Do not think that just as the belly is made for food and food for the belly, that in the same way the body is made for intercourse. If you wish to understand the Apostle's train of reasoning, for what reason the body was made, then listen: it was made that it should be a temple to the Lord; that the soul, being holy and blessed, should act in it as if it were a priest serving before the Holy Spirit that dwells in you. In this manner, Adam had a body in Paradise; but in Paradise he did not "know" Eve.68
Such Statements had practical implications. By 248, it was plain that a general persecution was imminent. The onset of persecution had been associated, in many cities, with a positive revival of a sense of the sacred in pagan communities: mobs had rioted at the instigation of pagan priests, angered by insults to the temples; and the Emperor Decius had come to believe that neglect of the visible gestures of sacrifice had jeopardized the safety of the Empire.69 It was a time when a Christian teacher, such as Origen, had to make clear to pagan critics where exactly the "holy" might be found on earth. In order to reassure his devoted patron and disciple, Ambrosius, Origen began to rebut in great detail an attack on Christianity made by Celsus, a pagan Platonist, written some eighty years previously.

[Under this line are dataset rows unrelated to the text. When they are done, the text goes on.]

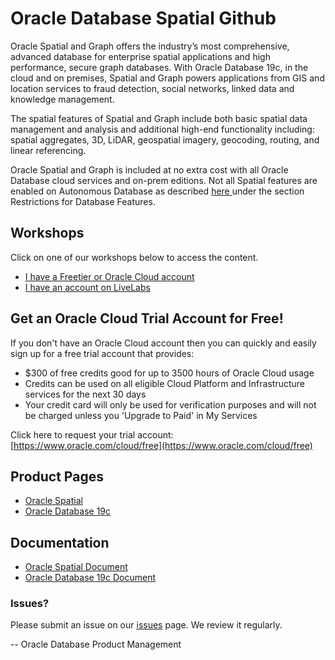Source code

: # Oracle Database Spatial Github

Oracle Spatial and Graph offers the industry’s most comprehensive, advanced database for enterprise spatial applications and high performance, secure graph databases. With Oracle Database 19c, in the cloud and on premises, Spatial and Graph powers applications from GIS and location services to fraud detection, social networks, linked data and knowledge management.

The spatial features of Spatial and Graph include both basic spatial data management and analysis and additional high-end functionality including: spatial aggregates, 3D, LiDAR, geospatial imagery, geocoding, routing, and linear referencing.

Oracle Spatial and Graph is included at no extra cost with all Oracle Database cloud services and on-prem editions. Not all Spatial features are enabled on Autonomous Database as described [here ](https://docs.oracle.com/en/cloud/paas/autonomous-data-warehouse-cloud/user/experienced-database-users.html)under the section Restrictions for Database Features.

## Workshops
Click on one of our workshops below to access the content.


- [I have a Freetier or Oracle Cloud account](https://oracle.github.io/learning-library/data-management-library/database/spatial/freetier/index.html)
- [I have an account on LiveLabs](https://oracle.github.io/learning-library/data-management-library/database/spatial/ssworkshop/index.html)


## Get an Oracle Cloud Trial Account for Free!
If you don't have an Oracle Cloud account then you can quickly and easily sign up for a free trial account that provides:
- $300 of free credits good for up to 3500 hours of Oracle Cloud usage
- Credits can be used on all eligible Cloud Platform and Infrastructure services for the next 30 days
- Your credit card will only be used for verification purposes and will not be charged unless you 'Upgrade to Paid' in My Services

Click here to request your trial account: [https://www.oracle.com/cloud/free](https://www.oracle.com/cloud/free)


## Product Pages
- [Oracle Spatial](https://www.oracle.com/database/technologies/spatial-techinfo.html)
- [Oracle Database 19c](https://www.oracle.com/database/)

## Documentation
- [Oracle Spatial Document](https://www.oracle.com/database/technologies/spatial-doc-idx.html)
- [Oracle Database 19c Document](https://docs.oracle.com/en/database/oracle/oracle-database/19/books.html)

### Issues?
Please submit an issue on our [issues](https://github.com/oracle/learning-library/issues) page.  We review it regularly.

-- Oracle Database Product Management
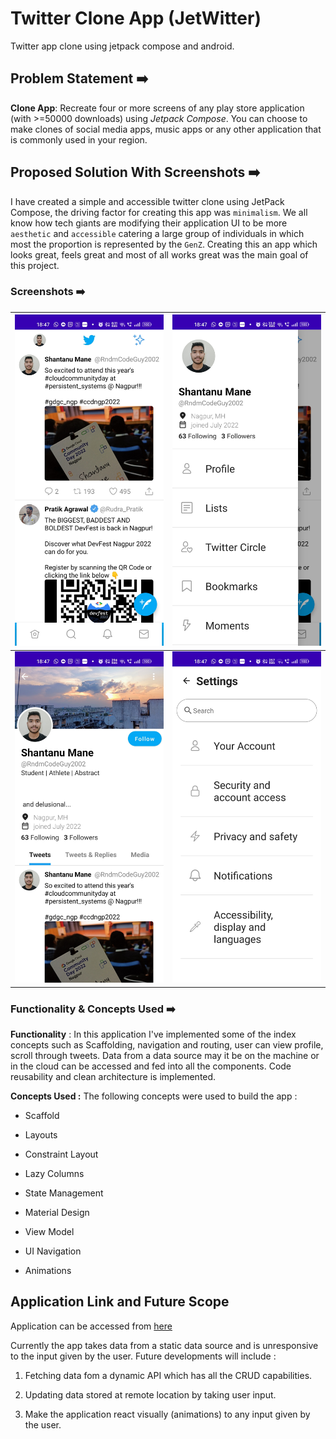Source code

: # Twitter Clone App (JetWitter)

Twitter app clone using jetpack compose and android.

## Problem Statement ➡️

**Clone App**: Recreate four or more screens of any play store application (with >=50000 downloads)
using *Jetpack Compose*. You can choose to make clones of social media apps, music apps or any other
application that is commonly used in your region.

## Proposed Solution With Screenshots ➡️

I have created a simple and accessible twitter clone using JetPack Compose, the driving factor for
creating this app was `minimalism`. We all know how tech giants are modifying their application UI
to be more `aesthetic` and `accessible` catering a large group of individuals in which most the
proportion is represented by the `GenZ`. Creating this an app which looks great, feels great and
most of all works great was the main goal of this project.

### Screenshots ➡️

| ![](./screenshots/Screenshot_2022-10-15-18-47-10-26_213a48dbf3fdf5beb8fc741ec2038aed.jpg) | ![](./screenshots/Screenshot_2022-10-15-18-47-15-72_213a48dbf3fdf5beb8fc741ec2038aed.jpg) |
| ----------------------------------------------------------------------------------------- | ----------------------------------------------------------------------------------------- |
| ![](./screenshots/Screenshot_2022-10-15-18-47-29-04_213a48dbf3fdf5beb8fc741ec2038aed.jpg) | ![](./screenshots/Screenshot_2022-10-15-18-47-37-83_213a48dbf3fdf5beb8fc741ec2038aed.jpg) |

### Functionality & Concepts Used ➡️

**Functionality** : In this application I've implemented some of the index concepts such as
Scaffolding, navigation and routing, user can view profile, scroll through tweets. Data from a data
source may it be on the machine or in the cloud can be accessed and fed into all the components.
Code reusability and clean architecture is implemented.

**Concepts Used :** The following concepts were used to build the app :

- Scaffold

- Layouts

- Constraint Layout

- Lazy Columns

- State Management

- Material Design

- View Model

- UI Navigation

- Animations

## Application Link and Future Scope

Application can be accessed
from [here](https://drive.google.com/drive/folders/1h1hHoEM-0ZWe9klSKRMCLoQ4h89B-ABM?usp=sharing)

Currently the app takes data from a static data source and is unresponsive to the input given by the
user. Future developments will include :

1. Fetching data fom a dynamic API which has all the CRUD capabilities.

2. Updating data stored at remote location by taking user input.

3. Make the application react visually (animations) to any input given by the user.

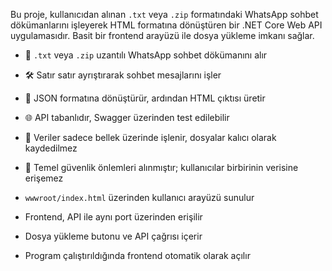 Bu proje, kullanıcıdan alınan `.txt` veya `.zip` formatındaki WhatsApp sohbet dökümanlarını işleyerek HTML formatına dönüştüren bir .NET Core Web API uygulamasıdır. Basit bir frontend arayüzü ile dosya yükleme imkanı sağlar.

- 📄 `.txt` veya `.zip` uzantılı WhatsApp sohbet dökümanını alır
- 🛠️ Satır satır ayrıştırarak sohbet mesajlarını işler
- 💬 JSON formatına dönüştürür, ardından HTML çıktısı üretir
- 🌐 API tabanlıdır, Swagger üzerinden test edilebilir
- 🧪 Veriler sadece bellek üzerinde işlenir, dosyalar kalıcı olarak kaydedilmez
- 🔐 Temel güvenlik önlemleri alınmıştır; kullanıcılar birbirinin verisine erişemez

- `wwwroot/index.html` üzerinden kullanıcı arayüzü sunulur
- Frontend, API ile aynı port üzerinden erişilir
- Dosya yükleme butonu ve API çağrısı içerir
- Program çalıştırıldığında frontend otomatik olarak açılır
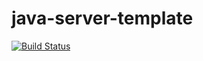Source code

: # java-server-template

[![Build Status](https://travis-ci.org/pdex/java-server-template.svg?branch=master)](https://travis-ci.org/pdex/java-server-template)
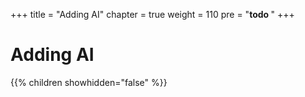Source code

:+++
title = "Adding AI"
chapter = true
weight = 110
pre = "<b>todo </b>"
+++

# Adding AI

{{% children showhidden="false" %}}


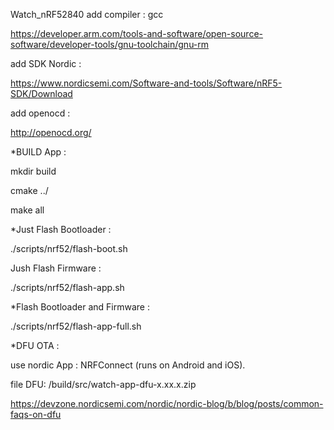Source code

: Watch_nRF52840
add compiler : gcc

https://developer.arm.com/tools-and-software/open-source-software/developer-tools/gnu-toolchain/gnu-rm

add SDK Nordic :

https://www.nordicsemi.com/Software-and-tools/Software/nRF5-SDK/Download

add openocd :

http://openocd.org/

*BUILD App :

mkdir build


cmake ../

make all

*Just Flash Bootloader :

./scripts/nrf52/flash-boot.sh

Jush Flash Firmware :

./scripts/nrf52/flash-app.sh

*Flash  Bootloader and Firmware :

./scripts/nrf52/flash-app-full.sh

*DFU OTA :

use nordic App : NRFConnect (runs on Android and iOS).

file DFU: /build/src/watch-app-dfu-x.xx.x.zip

https://devzone.nordicsemi.com/nordic/nordic-blog/b/blog/posts/common-faqs-on-dfu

The long work contained quite remarkable statements on the "declaratory" role of the Christian virgin in the Roman world of the mid-third century. A sense of history comes to run through Origen's presentation of virginity. Virginity was presented as a privileged link between heaven and earth. For it was only through the "holy" body of a virgin woman that God had been able to join Himself to humanity, thus enabling the human race to speak, at last, of Immanuel, "God among us"70 Christ's Incarnation, through His desent into a virgin body, marked the beginning of a historic mutation: "human and divine began to be woven together, so that by prolonged fellowship with divinity, human nature might become divine."71
And the "human nature" that was on its slow way to the divine was a nature most clearly revealed in bodies untouched by sexual experience. In Origen's view, perpetual continence, now upheld, for a wide variety of reasons, by little groups of Christian men and women all over the Mediterranean, made of such persons clearly privileged representatives of God's deepest purposes for the transformation of the human race.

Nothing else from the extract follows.